Recorded data
/---

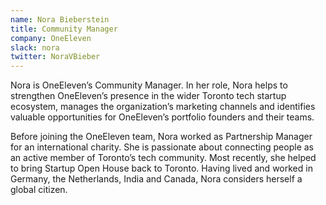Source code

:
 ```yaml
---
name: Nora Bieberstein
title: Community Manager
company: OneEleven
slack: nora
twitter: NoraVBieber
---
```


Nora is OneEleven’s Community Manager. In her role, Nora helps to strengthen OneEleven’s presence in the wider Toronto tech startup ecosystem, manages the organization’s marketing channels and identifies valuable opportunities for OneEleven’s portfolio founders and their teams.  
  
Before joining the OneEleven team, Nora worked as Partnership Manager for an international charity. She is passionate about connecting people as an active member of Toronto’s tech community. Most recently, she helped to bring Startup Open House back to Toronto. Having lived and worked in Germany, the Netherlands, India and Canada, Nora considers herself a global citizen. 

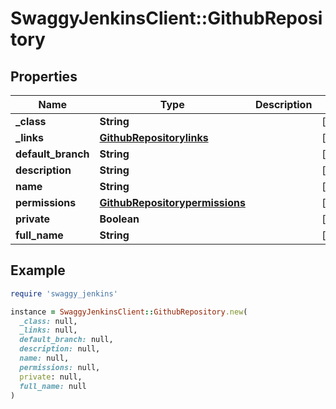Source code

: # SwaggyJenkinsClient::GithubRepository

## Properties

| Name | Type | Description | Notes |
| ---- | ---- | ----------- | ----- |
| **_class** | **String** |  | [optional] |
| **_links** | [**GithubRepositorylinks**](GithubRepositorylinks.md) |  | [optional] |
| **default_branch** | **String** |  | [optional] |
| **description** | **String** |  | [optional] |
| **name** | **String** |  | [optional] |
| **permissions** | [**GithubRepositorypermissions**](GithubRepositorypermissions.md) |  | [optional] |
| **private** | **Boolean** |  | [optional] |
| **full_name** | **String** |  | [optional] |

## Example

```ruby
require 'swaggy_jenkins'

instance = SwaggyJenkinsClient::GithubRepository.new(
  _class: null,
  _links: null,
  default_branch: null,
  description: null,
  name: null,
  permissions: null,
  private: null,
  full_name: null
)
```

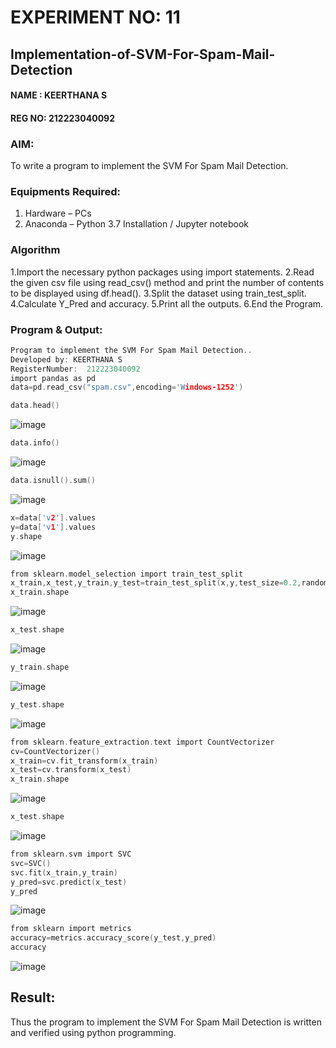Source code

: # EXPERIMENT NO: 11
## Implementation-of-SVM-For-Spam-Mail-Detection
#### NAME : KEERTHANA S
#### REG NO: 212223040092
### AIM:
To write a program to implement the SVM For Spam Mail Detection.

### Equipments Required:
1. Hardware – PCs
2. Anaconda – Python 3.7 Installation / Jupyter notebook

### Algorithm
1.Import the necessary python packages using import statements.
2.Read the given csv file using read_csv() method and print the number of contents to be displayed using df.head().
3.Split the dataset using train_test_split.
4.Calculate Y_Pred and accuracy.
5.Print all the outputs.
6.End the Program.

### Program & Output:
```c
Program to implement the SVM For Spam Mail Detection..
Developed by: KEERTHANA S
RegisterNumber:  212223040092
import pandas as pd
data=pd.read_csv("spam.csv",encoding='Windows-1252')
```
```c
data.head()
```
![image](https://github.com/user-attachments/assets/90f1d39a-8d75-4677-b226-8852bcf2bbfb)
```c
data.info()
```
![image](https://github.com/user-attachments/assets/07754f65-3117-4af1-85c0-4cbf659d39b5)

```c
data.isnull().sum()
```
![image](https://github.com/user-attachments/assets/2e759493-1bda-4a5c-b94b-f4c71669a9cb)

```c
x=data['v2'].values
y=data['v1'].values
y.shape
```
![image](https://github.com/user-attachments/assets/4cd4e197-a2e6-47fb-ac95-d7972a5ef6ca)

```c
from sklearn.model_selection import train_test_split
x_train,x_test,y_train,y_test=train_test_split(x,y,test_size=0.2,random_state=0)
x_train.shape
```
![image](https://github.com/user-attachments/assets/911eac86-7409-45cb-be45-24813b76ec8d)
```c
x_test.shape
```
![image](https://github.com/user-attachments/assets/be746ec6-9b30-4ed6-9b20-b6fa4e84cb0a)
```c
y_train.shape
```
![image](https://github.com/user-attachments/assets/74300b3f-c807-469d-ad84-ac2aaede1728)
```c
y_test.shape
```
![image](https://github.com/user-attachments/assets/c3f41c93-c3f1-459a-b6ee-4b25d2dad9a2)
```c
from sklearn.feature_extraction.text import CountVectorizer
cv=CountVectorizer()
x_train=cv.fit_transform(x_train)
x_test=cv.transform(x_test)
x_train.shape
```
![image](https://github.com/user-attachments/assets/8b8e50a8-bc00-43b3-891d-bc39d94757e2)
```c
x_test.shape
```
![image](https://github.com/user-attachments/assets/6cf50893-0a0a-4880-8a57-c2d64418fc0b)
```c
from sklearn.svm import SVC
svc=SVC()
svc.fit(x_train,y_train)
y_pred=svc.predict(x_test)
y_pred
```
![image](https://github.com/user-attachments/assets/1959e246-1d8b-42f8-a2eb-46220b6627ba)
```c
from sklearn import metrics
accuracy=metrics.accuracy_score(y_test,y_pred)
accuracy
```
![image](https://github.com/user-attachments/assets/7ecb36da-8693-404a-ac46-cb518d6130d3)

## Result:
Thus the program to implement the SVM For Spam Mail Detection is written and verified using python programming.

\---

EXERCISE DIRECTIONS: Hand back the data above exactly, leaving out all pictures.

WORKED SOLUTION:
Source code

:
 ```yaml
---
name: Nora Bieberstein
title: Community Manager
company: OneEleven
slack: nora
twitter: NoraVBieber
---
```


Nora is OneEleven’s Community Manager. In her role, Nora helps to strengthen OneEleven’s presence in the wider Toronto tech startup ecosystem, manages the organization’s marketing channels and identifies valuable opportunities for OneEleven’s portfolio founders and their teams.  
  
Before joining the OneEleven team, Nora worked as Partnership Manager for an international charity. She is passionate about connecting people as an active member of Toronto’s tech community. Most recently, she helped to bring Startup Open House back to Toronto. Having lived and worked in Germany, the Netherlands, India and Canada, Nora considers herself a global citizen. 

Source code

: # SwaggyJenkinsClient::GithubRepository

## Properties

| Name | Type | Description | Notes |
| ---- | ---- | ----------- | ----- |
| **_class** | **String** |  | [optional] |
| **_links** | [**GithubRepositorylinks**](GithubRepositorylinks.md) |  | [optional] |
| **default_branch** | **String** |  | [optional] |
| **description** | **String** |  | [optional] |
| **name** | **String** |  | [optional] |
| **permissions** | [**GithubRepositorypermissions**](GithubRepositorypermissions.md) |  | [optional] |
| **private** | **Boolean** |  | [optional] |
| **full_name** | **String** |  | [optional] |

## Example

```ruby
require 'swaggy_jenkins'

instance = SwaggyJenkinsClient::GithubRepository.new(
  _class: null,
  _links: null,
  default_branch: null,
  description: null,
  name: null,
  permissions: null,
  private: null,
  full_name: null
)
```

Source code

: # EXPERIMENT NO: 11
## Implementation-of-SVM-For-Spam-Mail-Detection
#### NAME : KEERTHANA S
#### REG NO: 212223040092
### AIM:
To write a program to implement the SVM For Spam Mail Detection.

### Equipments Required:
1. Hardware – PCs
2. Anaconda – Python 3.7 Installation / Jupyter notebook

### Algorithm
1.Import the necessary python packages using import statements.
2.Read the given csv file using read_csv() method and print the number of contents to be displayed using df.head().
3.Split the dataset using train_test_split.
4.Calculate Y_Pred and accuracy.
5.Print all the outputs.
6.End the Program.

### Program & Output:
```c
Program to implement the SVM For Spam Mail Detection..
Developed by: KEERTHANA S
RegisterNumber:  212223040092
import pandas as pd
data=pd.read_csv("spam.csv",encoding='Windows-1252')
```
```c
data.head()
```
![image](https://github.com/user-attachments/assets/90f1d39a-8d75-4677-b226-8852bcf2bbfb)
```c
data.info()
```
![image](https://github.com/user-attachments/assets/07754f65-3117-4af1-85c0-4cbf659d39b5)

```c
data.isnull().sum()
```
![image](https://github.com/user-attachments/assets/2e759493-1bda-4a5c-b94b-f4c71669a9cb)

```c
x=data['v2'].values
y=data['v1'].values
y.shape
```
![image](https://github.com/user-attachments/assets/4cd4e197-a2e6-47fb-ac95-d7972a5ef6ca)

```c
from sklearn.model_selection import train_test_split
x_train,x_test,y_train,y_test=train_test_split(x,y,test_size=0.2,random_state=0)
x_train.shape
```
![image](https://github.com/user-attachments/assets/911eac86-7409-45cb-be45-24813b76ec8d)
```c
x_test.shape
```
![image](https://github.com/user-attachments/assets/be746ec6-9b30-4ed6-9b20-b6fa4e84cb0a)
```c
y_train.shape
```
![image](https://github.com/user-attachments/assets/74300b3f-c807-469d-ad84-ac2aaede1728)
```c
y_test.shape
```
![image](https://github.com/user-attachments/assets/c3f41c93-c3f1-459a-b6ee-4b25d2dad9a2)
```c
from sklearn.feature_extraction.text import CountVectorizer
cv=CountVectorizer()
x_train=cv.fit_transform(x_train)
x_test=cv.transform(x_test)
x_train.shape
```
![image](https://github.com/user-attachments/assets/8b8e50a8-bc00-43b3-891d-bc39d94757e2)
```c
x_test.shape
```
![image](https://github.com/user-attachments/assets/6cf50893-0a0a-4880-8a57-c2d64418fc0b)
```c
from sklearn.svm import SVC
svc=SVC()
svc.fit(x_train,y_train)
y_pred=svc.predict(x_test)
y_pred
```
![image](https://github.com/user-attachments/assets/1959e246-1d8b-42f8-a2eb-46220b6627ba)
```c
from sklearn import metrics
accuracy=metrics.accuracy_score(y_test,y_pred)
accuracy
```
![image](https://github.com/user-attachments/assets/7ecb36da-8693-404a-ac46-cb518d6130d3)

## Result:
Thus the program to implement the SVM For Spam Mail Detection is written and verified using python programming.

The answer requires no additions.